# [What you should do]
Copy out, word for word, the lines from the start of the data below through the line containing "5 & Syn Trend Outliers (extremeness=0.03125)", and no others.

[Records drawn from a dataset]
▼▼▼
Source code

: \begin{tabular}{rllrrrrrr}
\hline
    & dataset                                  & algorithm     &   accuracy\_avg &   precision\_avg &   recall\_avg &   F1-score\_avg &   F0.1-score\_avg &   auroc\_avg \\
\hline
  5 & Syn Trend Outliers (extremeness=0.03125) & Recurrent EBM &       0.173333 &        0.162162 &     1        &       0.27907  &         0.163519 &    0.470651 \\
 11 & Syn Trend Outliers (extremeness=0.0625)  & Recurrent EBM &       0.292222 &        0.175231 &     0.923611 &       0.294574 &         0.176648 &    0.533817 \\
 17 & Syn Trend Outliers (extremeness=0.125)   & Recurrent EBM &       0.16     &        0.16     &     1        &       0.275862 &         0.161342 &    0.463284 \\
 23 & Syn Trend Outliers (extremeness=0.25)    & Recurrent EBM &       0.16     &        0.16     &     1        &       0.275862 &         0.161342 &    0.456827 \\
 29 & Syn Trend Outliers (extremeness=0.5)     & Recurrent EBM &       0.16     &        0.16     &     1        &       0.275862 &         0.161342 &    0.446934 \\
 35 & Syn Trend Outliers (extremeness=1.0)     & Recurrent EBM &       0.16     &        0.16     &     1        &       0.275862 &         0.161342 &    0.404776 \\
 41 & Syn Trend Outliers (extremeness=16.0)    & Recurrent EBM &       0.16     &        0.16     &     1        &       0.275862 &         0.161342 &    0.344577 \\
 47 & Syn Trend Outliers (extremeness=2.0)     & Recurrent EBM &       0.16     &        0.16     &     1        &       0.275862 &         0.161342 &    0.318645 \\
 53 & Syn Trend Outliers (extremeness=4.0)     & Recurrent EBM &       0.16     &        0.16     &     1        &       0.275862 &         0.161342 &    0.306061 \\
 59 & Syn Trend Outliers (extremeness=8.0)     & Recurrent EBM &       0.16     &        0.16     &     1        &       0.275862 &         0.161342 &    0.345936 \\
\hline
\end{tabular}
▲▲▲
# [Answer box]
Source code

: \begin{tabular}{rllrrrrrr}
\hline
    & dataset                                  & algorithm     &   accuracy\_avg &   precision\_avg &   recall\_avg &   F1-score\_avg &   F0.1-score\_avg &   auroc\_avg \\
\hline
  5 & Syn Trend Outliers (extremeness=0.03125) & Recurrent EBM &       0.173333 &        0.162162 &     1        &       0.27907  &         0.163519 &    0.470651 \\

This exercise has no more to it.